To watch him, at 76, regress to a childlike state was frightening, but there were lovely moments. His disease bonded him to my two youngest children. He never tired of their knock-knock jokes, cackling at their made-up punchlines. He gleefully joined in their games of hide and seek, bolting for the same empty wardrobe every time. Like them, he startled at loud noises and needed help cutting up his dinner.

The end came quickly and cruelly, four months after a traumatic move into a nursing home.

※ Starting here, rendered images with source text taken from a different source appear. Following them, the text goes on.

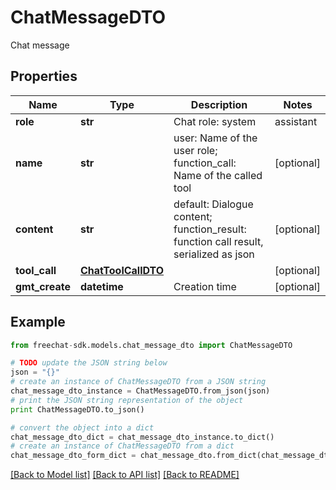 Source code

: # ChatMessageDTO

Chat message

## Properties
Name | Type | Description | Notes
------------ | ------------- | ------------- | -------------
**role** | **str** | Chat role: system | assistant | user | function_call | function_result | [optional] 
**name** | **str** | user: Name of the user role; function_call: Name of the called tool | [optional] 
**content** | **str** | default: Dialogue content; function_result: function call result, serialized as json | [optional] 
**tool_call** | [**ChatToolCallDTO**](ChatToolCallDTO.md) |  | [optional] 
**gmt_create** | **datetime** | Creation time | [optional] 

## Example

```python
from freechat-sdk.models.chat_message_dto import ChatMessageDTO

# TODO update the JSON string below
json = "{}"
# create an instance of ChatMessageDTO from a JSON string
chat_message_dto_instance = ChatMessageDTO.from_json(json)
# print the JSON string representation of the object
print ChatMessageDTO.to_json()

# convert the object into a dict
chat_message_dto_dict = chat_message_dto_instance.to_dict()
# create an instance of ChatMessageDTO from a dict
chat_message_dto_form_dict = chat_message_dto.from_dict(chat_message_dto_dict)
```
[[Back to Model list]](../README.md#documentation-for-models) [[Back to API list]](../README.md#documentation-for-api-endpoints) [[Back to README]](../README.md)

On occasion, I contemplate my own future. What if my genes, too, are predisposed to intellectual decay? I remind myself it’s normal to be constantly searching for your specs. As I stand in the laundry (what was it I came in here for?) I feel uneasy. Is this how it starts? The foggy brain? Conversations that falter as I try to force an elusive word to crystallise in my mind. The embarrassing pause as I yet again forget the new soccer coach’s name.

Last Monday, as I dashed around the supermarket, I spotted Auntie G again. She was filling a paper bag with potatoes. She waved at me across the fruit crates. “The mangos look nice!” she called. I bought two on her say-so.